Although I’m heading the other way (I want to know what these arcane key sequences are because they’ll solve the problem of moving the cursor on my Mac). I philanthropically conceived of a wonderful piece of rehabilitative code:

demacs: detox for emacs users.

It’s emacs, but it also supports sane keypresses - where keys that are found on nearly all keyboards actually do what they say on the caps - and supports shortcuts that are more consistent with Windows (or consistent with a fond memory of how Windows used to be consistent)

Here’s the clincher though: all the emacs bindings work, but they each have a 0.25-0.5 second delay on them, and they all display the “better” key in the status bar or somewhere nice. So you can have your old habits and work just fine, but you are constantly motivated and educated to change your ways.

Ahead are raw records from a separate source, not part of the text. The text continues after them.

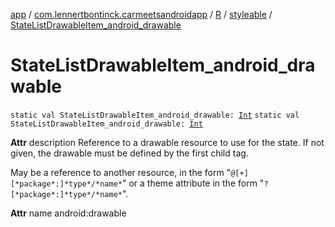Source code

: [app](../../../index.md) / [com.lennertbontinck.carmeetsandroidapp](../../index.md) / [R](../index.md) / [styleable](index.md) / [StateListDrawableItem_android_drawable](./-state-list-drawable-item_android_drawable.md)

# StateListDrawableItem_android_drawable

`static val StateListDrawableItem_android_drawable: `[`Int`](https://kotlinlang.org/api/latest/jvm/stdlib/kotlin/-int/index.html)
`static val StateListDrawableItem_android_drawable: `[`Int`](https://kotlinlang.org/api/latest/jvm/stdlib/kotlin/-int/index.html)

**Attr**
description Reference to a drawable resource to use for the state. If not given, the drawable must be defined by the first child tag.

May be a reference to another resource, in the form "`@[+][*package*:]*type*/*name*`" or a theme attribute in the form "`?[*package*:]*type*/*name*`".

**Attr**
name android:drawable

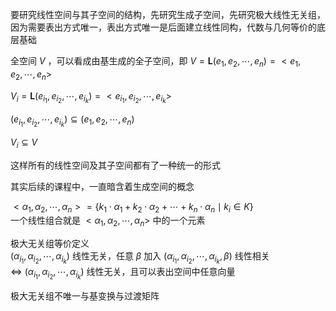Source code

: 要研究线性空间与其子空间的结构，先研究生成子空间，先研究极大线性无关组，因为需要表出方式唯一，表出方式唯一是后面建立线性同构，代数与几何等价的底层基础  
  
全空间 $V$ ，可以看成由基生成的全子空间，即 $V=\mathbf{L}(e_1,e_2,\cdots,e_n)=<e_1,e_2,\cdots,e_n>$   
  
 $V_i=\mathbf{L}(e_{i_1},e_{i_2},\cdots,e_{i_k})=<e_{i_1},e_{i_2},\cdots,e_{i_k}>$   
  
 $(e_{i_1},e_{i_2},\cdots,e_{i_k})\subseteq(e_1,e_2,\cdots,e_n)$   
  
 $V_i\subseteq V$   
  
这样所有的线性空间及其子空间都有了一种统一的形式  
  
其实后续的课程中，一直暗含着生成空间的概念  
  
 $<\alpha_1,\alpha_2,\cdots,\alpha_n>=\{k_1\cdot\alpha_1+k_2\cdot\alpha_2+\cdots+k_n\cdot\alpha_n\mid k_i\in K\}$   
一个线性组合就是 $<\alpha_1,\alpha_2,\cdots,\alpha_n>$ 中的一个元素  
  
极大无关组等价定义  
 $(\alpha_{i_1},\alpha_{i_2},\cdots,\alpha_{i_k})$ 线性无关，任意 $\beta$ 加入 $(\alpha_{i_1},\alpha_{i_2},\cdots,\alpha_{i_k},\beta)$ 线性相关  
 $\iff$  $(\alpha_{i_1},\alpha_{i_2},\cdots,\alpha_{i_k})$ 线性无关，且可以表出空间中任意向量  
  
极大无关组不唯一与基变换与过渡矩阵  
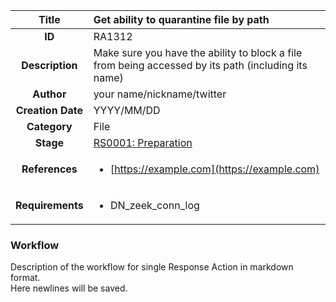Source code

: | Title                       | Get ability to quarantine file by path         |
|:---------------------------:|:--------------------|
| **ID**                      | RA1312            |
| **Description**             | Make sure you have the ability to block a file from being accessed by its path (including its name)   |
| **Author**                  | your name/nickname/twitter        |
| **Creation Date**           | YYYY/MM/DD |
| **Category**                | File      |
| **Stage**                   |[RS0001: Preparation](../Response_Stages/RS0001.md)| 
| **References** |<ul><li>[https://example.com](https://example.com)</li></ul>|
| **Requirements** |<ul><li>DN_zeek_conn_log</li></ul>|

### Workflow

Description of the workflow for single Response Action in markdown format.  
Here newlines will be saved.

This is not really a new concept: I seem to remember Microsoft did it in Word ages back; whenever you pressed a key that a WordPerfect user would have pressed, it would do it, but nag you at the same time.

The irony is, you could probably implement all of this as a set of emacs macros, only anyone who knows enough emacs macrology to do it is unlikely to think that HOME and END are a better idea anyway.

Dammit, I didn’t manage to get my “vi-sexual” joke in.


one comment so far...

  • sweavo Said on March 7th, 2008 at 17:55:

    If what you were doing before you were reading this was dull enough, also see http://xahlee.org/emacs/modernization.html interesting glimpse at the pre-Windows user-interface days.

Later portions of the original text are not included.